COVID-19, the newly discovered coronavirus disease first diagnosed in China in 2019, has become pandemic throughout the world in a relatively short period of time. It has affected almost all aspects of human life worldwide. Many protocols have been established to minimize the number of infected people, yet this virus has already spread to all five continents, affecting all communities regardless of borders, nationalities, or climate conditions [1, 2]. Up to May 31, 2020, the number of people who were officially reported to have been infected by COVID-19 around the globe was more than 5,934,936 victims, out of which 367,166 deaths have been reported [3]. It seems that the actual numbers might be much higher than the above figures.

Fever, cough, and fatigue have been reported as the major clinical symptoms of the infection following a median incubation period of 3 days, with a great number of infected patients also showing impairment in smell (anosmia) and taste (ageusia) as vital clinical findings in early diagnosis of COVID-19 infection [4]. COVID-19 has similar transmission pathways, but not identical, to those of other SARS-CoV infections, being mainly through the respiratory system [5, 6]. Many considerations regarding possible hazardous activities or workplaces have been raised based on both our experience from previous SARS-CoV infections and our observation of the transmission pattern of the SARS-CoV-2 itself in such a short time following its appearance. Among them, the potential transmission of the virus through dental procedures and in dental settings has attracted much attention leading to either mandatory or voluntary suspension of routine dental care [7, 8].

The concern about dental practice coronavirus transmission has been widely recognized around the world.
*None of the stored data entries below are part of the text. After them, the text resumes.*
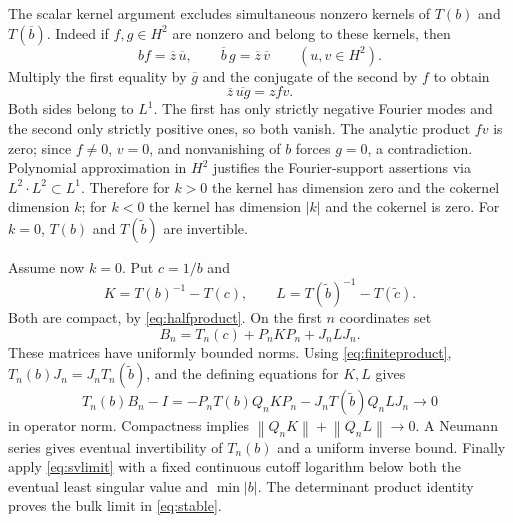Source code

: \documentclass[11pt]{article}
\theoremstyle{definition}
\newcommand{\norm}[1]{\left\lVert #1\right\rVert}
\begin{document}
The scalar kernel argument excludes simultaneous nonzero kernels of $T(b)$ and $T(\overline b)$. Indeed if $f,g\in H^2$ are nonzero and belong to these kernels, then
\[
 bf=\overline z\,\overline u,\qquad
 \overline b\,g=\overline z\,\overline v\qquad(u,v\in H^2).
\]
Multiply the first equality by $\overline g$ and the conjugate of the second by $f$ to obtain
\[
 \overline z\,\overline{ug}=zfv.
\]
Both sides belong to $L^1$. The first has only strictly negative Fourier modes and the second only strictly positive ones, so both vanish. The analytic product $fv$ is zero; since $f\ne0$, $v=0$, and nonvanishing of $b$ forces $g=0$, a contradiction. Polynomial approximation in $H^2$ justifies the Fourier-support assertions via $L^2\cdot L^2\subset L^1$. Therefore for $k>0$ the kernel has dimension zero and the cokernel dimension $k$; for $k<0$ the kernel has dimension $|k|$ and the cokernel is zero. For $k=0$, $T(b)$ and $T(\widetilde b)$ are invertible.

Assume now $k=0$. Put $c=1/b$ and
\[
 K=T(b)^{-1}-T(c),\qquad L=T(\widetilde b)^{-1}-T(\widetilde c).
\]
Both are compact, by \eqref{eq:halfproduct}. On the first $n$ coordinates set
\[
 B_n=T_n(c)+P_nKP_n+J_nLJ_n.
\]
These matrices have uniformly bounded norms. Using \eqref{eq:finiteproduct}, $T_n(b)J_n=J_nT_n(\widetilde b)$, and the defining equations for $K,L$ gives
\[
 T_n(b)B_n-I=-P_nT(b)Q_nKP_n-J_nT(\widetilde b)Q_nLJ_n\longrightarrow0
\]
in operator norm. Compactness implies $\norm{Q_nK}+\norm{Q_nL}\to0$. A Neumann series gives eventual invertibility of $T_n(b)$ and a uniform inverse bound. Finally apply \eqref{eq:svlimit} with a fixed continuous cutoff logarithm below both the eventual least singular value and $\min|b|$. The determinant product identity proves the bulk limit in \eqref{eq:stable}.
\end{document}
Recently, The New York Times noted that dentistry was the most at-risk profession for nCoV-19 compared to other various occupations [9]. Based on the nature of the dental procedures, and the proximity of the dental team with patients, the disease could readily spread from infected patients to the dental team, and vice versa, and subsequently to other patients, if appropriate protective infection control measurements are not undertaken [10, 11].

Dental teams, led by the dentist, are very familiar with universal personal protective equipment and other cross infection control measures and risk assessment. While these issues have become prominent during the pandemic, there has been uncertainty regarding the most appropriate Personal Protective Equipment (PPE) and way of working. Each country of the world has been required to develop policies to counter COVID-19 rapidly and has interpreted medical and scientific evidence and advice from the WHO in very different ways. Similarly, the guidelines written for COVID-19 and advice published for the safe and effective practice of dentistry have shown much variation around the world and also within countries. Perhaps this is due to the lack of evidence-based research on the efficiency of the proposed guidelines. It is well known that developing an effective vaccine that implements widespread immunization takes time; therefore, it is critical to find new practical methods in our daily dental practice so that we can offer much-needed care for patients with oral health issues. The long term consequences of this pandemic are currently unknown, but they will undoubtedly result in a ‘new normal’ for the provision of dental care.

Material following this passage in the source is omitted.